DATASET RECORDS: Begin

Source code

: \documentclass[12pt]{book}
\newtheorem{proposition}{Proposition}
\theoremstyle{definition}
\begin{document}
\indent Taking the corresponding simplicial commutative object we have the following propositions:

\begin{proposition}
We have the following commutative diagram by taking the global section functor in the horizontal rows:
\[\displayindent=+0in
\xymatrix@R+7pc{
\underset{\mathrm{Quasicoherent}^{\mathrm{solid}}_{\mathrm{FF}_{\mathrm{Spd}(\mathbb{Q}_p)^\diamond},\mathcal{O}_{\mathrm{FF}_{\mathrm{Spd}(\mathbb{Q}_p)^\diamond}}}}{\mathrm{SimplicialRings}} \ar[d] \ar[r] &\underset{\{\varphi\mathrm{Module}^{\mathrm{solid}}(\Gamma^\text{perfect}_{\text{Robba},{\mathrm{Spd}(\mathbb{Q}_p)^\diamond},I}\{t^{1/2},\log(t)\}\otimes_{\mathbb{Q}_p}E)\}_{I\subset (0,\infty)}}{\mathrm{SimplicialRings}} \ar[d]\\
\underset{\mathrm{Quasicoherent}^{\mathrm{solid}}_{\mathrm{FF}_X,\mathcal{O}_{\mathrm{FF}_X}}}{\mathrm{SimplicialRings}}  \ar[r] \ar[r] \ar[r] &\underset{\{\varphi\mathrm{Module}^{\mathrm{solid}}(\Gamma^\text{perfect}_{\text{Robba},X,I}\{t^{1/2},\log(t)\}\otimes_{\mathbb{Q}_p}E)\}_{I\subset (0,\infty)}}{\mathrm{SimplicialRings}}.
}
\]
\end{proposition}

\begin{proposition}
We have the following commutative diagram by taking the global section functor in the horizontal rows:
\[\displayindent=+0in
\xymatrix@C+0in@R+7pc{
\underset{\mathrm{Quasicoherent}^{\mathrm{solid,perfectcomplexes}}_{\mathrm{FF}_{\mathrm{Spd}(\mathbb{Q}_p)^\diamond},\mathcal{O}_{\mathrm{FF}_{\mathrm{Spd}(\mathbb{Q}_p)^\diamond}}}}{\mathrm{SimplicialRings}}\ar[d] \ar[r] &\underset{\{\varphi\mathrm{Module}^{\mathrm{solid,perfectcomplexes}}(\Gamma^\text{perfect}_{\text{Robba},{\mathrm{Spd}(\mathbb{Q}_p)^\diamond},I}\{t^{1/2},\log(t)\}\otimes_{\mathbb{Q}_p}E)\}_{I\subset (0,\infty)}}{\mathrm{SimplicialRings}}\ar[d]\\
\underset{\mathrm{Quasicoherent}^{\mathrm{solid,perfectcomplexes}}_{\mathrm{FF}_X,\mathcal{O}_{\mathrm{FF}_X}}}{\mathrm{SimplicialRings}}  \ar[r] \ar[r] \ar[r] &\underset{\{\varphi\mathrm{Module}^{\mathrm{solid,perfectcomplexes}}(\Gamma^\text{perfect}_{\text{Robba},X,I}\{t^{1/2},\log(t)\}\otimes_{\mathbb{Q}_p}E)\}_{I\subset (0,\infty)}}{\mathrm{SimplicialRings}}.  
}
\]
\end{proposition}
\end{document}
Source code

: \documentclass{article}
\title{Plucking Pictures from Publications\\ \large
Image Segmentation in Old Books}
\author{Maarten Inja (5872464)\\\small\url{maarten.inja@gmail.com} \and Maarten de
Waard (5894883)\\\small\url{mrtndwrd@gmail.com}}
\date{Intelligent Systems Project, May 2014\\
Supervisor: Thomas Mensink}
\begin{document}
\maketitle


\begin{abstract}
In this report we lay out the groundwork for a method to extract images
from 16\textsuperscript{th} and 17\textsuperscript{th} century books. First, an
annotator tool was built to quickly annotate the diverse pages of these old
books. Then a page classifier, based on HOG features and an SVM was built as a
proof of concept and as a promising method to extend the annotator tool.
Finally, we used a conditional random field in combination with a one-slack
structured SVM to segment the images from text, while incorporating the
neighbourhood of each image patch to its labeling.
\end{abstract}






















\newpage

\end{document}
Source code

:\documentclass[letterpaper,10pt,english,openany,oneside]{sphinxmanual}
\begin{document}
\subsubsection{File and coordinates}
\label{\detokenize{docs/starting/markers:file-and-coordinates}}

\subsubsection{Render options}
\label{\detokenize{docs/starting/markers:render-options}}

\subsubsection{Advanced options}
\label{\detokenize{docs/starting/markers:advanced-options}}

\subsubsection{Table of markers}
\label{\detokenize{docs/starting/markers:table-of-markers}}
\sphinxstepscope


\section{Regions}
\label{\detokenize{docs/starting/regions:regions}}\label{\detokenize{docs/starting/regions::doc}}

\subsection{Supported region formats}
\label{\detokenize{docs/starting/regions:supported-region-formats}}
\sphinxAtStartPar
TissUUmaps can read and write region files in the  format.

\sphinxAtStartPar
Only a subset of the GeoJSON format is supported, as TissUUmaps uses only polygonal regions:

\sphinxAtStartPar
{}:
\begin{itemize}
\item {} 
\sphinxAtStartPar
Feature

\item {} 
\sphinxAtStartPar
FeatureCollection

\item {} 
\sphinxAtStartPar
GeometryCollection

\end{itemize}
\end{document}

DATASET RECORDS: End

*YOUR OBJECTIVE*. Using the records above, find and show each line with the string "documentclass".

*WORKED SOLUTION*.
: \documentclass[12pt]{book}
: \documentclass{article}
:\documentclass[letterpaper,10pt,english,openany,oneside]{sphinxmanual}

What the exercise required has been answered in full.